This certifies that _________________________, or registered assigns,
is the registered owner of the number of Rights set forth above, each of which
entitles the owner, subject to the terms, provisions and conditions of the
Shareholders Rights Agreement dated as of April 15, 1996, as amended (the
"Rights Agreement"), between Bone Care International, Inc., a Wisconsin
corporation (the "Company"), and Norwest Bank Minnesota, N.A. (the "Rights
Agent"), to purchase from the Company at any time after the Distribution Date
and prior to the Close of Business on April 13, 2006, at the principal office of
the Rights Agent or its successor as Rights Agent, one two-hundredth of a fully
paid and nonassessable share of Series A Junior Participating Preferred Stock,
$.001 par value (the "Preferred Shares"), of the Company at a price (the
"Exercise Price") of $50.00 per one two-hundredth of a Preferred Share, upon
presentation and surrender of this Rights Certificate with the Form of Election
to Purchase and the related Form of Certification of Status duly executed,
together with such signature guarantees and other documentation as the Rights
Agent may reasonably request. The number of Rights evidenced by this Rights
Certificate (as well as the number of one two-hundredths of a Preferred Share
which may be purchased upon the exercise of each Right) set forth above, and the
Exercise Price set forth above, are the numbers and the Exercise Price as of
September __, 1999, based on the Preferred Shares as constituted on such date.
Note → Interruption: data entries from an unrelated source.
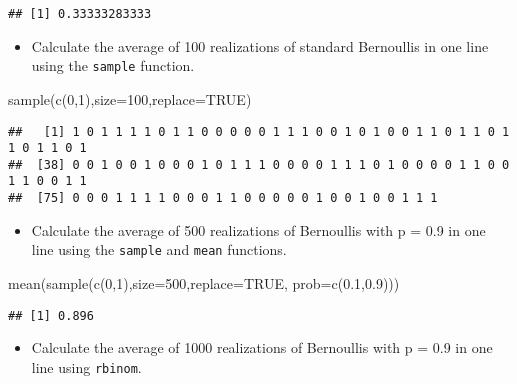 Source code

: \documentclass[
]{article}
\newenvironment{Shaded}{\begin{snugshade}}{\end{snugshade}}
\newcommand{\AttributeTok}[1]{\textcolor[rgb]{0.77,0.63,0.00}{#1}}
\newcommand{\ConstantTok}[1]{\textcolor[rgb]{0.00,0.00,0.00}{#1}}
\newcommand{\DecValTok}[1]{\textcolor[rgb]{0.00,0.00,0.81}{#1}}
\newcommand{\FloatTok}[1]{\textcolor[rgb]{0.00,0.00,0.81}{#1}}
\newcommand{\FunctionTok}[1]{\textcolor[rgb]{0.00,0.00,0.00}{#1}}
\newcommand{\NormalTok}[1]{#1}
\providecommand{\tightlist}{%
  \setlength{\itemsep}{0pt}\setlength{\parskip}{0pt}}
\begin{document}
\begin{verbatim}
## [1] 0.33333283333
\end{verbatim}

\begin{itemize}
\tightlist
\item
  Calculate the average of 100 realizations of standard Bernoullis in
  one line using the \texttt{sample} function.
\end{itemize}

\begin{Shaded}
\begin{Highlighting}[]
\FunctionTok{sample}\NormalTok{(}\FunctionTok{c}\NormalTok{(}\DecValTok{0}\NormalTok{,}\DecValTok{1}\NormalTok{),}\AttributeTok{size=}\DecValTok{100}\NormalTok{,}\AttributeTok{replace=}\ConstantTok{TRUE}\NormalTok{)}
\end{Highlighting}
\end{Shaded}

\begin{verbatim}
##   [1] 1 0 1 1 1 1 0 1 1 0 0 0 0 0 1 1 1 0 0 1 0 1 0 0 1 1 0 1 1 0 1 1 0 1 1 0 1
##  [38] 0 0 1 0 0 1 0 0 0 1 0 1 1 1 0 0 0 0 1 1 1 0 1 0 0 0 0 1 1 0 0 1 1 0 0 1 1
##  [75] 0 0 0 1 1 1 1 0 0 0 1 1 0 0 0 0 0 1 0 0 1 0 0 1 1 1
\end{verbatim}

\begin{itemize}
\tightlist
\item
  Calculate the average of 500 realizations of Bernoullis with p = 0.9
  in one line using the \texttt{sample} and \texttt{mean} functions.
\end{itemize}

\begin{Shaded}
\begin{Highlighting}[]
\FunctionTok{mean}\NormalTok{(}\FunctionTok{sample}\NormalTok{(}\FunctionTok{c}\NormalTok{(}\DecValTok{0}\NormalTok{,}\DecValTok{1}\NormalTok{),}\AttributeTok{size=}\DecValTok{500}\NormalTok{,}\AttributeTok{replace=}\ConstantTok{TRUE}\NormalTok{, }\AttributeTok{prob=}\FunctionTok{c}\NormalTok{(}\FloatTok{0.1}\NormalTok{,}\FloatTok{0.9}\NormalTok{)))}
\end{Highlighting}
\end{Shaded}

\begin{verbatim}
## [1] 0.896
\end{verbatim}

\begin{itemize}
\tightlist
\item
  Calculate the average of 1000 realizations of Bernoullis with p = 0.9
  in one line using \texttt{rbinom}.
\end{itemize}
\end{document}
As provided in the Rights Agreement, such number of Rights (and/or such number
of one two-hundredths of a Preferred Share) and such Exercise Price are subject
to change and adjustment upon the happening of certain events specified in the
Rights Agreement. Capitalized terms not defined herein have the respective
meanings specified in the Rights Agreement.
From and after the first occurrence of any Section 11(a)(ii) Event, if
the Rights evidenced by this Rights Certificate are Beneficially Owned by (i) a
Restricted Person, (ii) a transferee from a Restricted Person who becomes a
transferee after the Acquiring Person becomes such or (iii) under certain
circumstances specified in the Rights Agreement, a transferee from a Restricted
Person who becomes a transferee prior to or concurrently with the Acquiring
Person becoming such, such Rights shall be or become void, and no holder hereof
shall have any rights whatsoever with respect to such Rights.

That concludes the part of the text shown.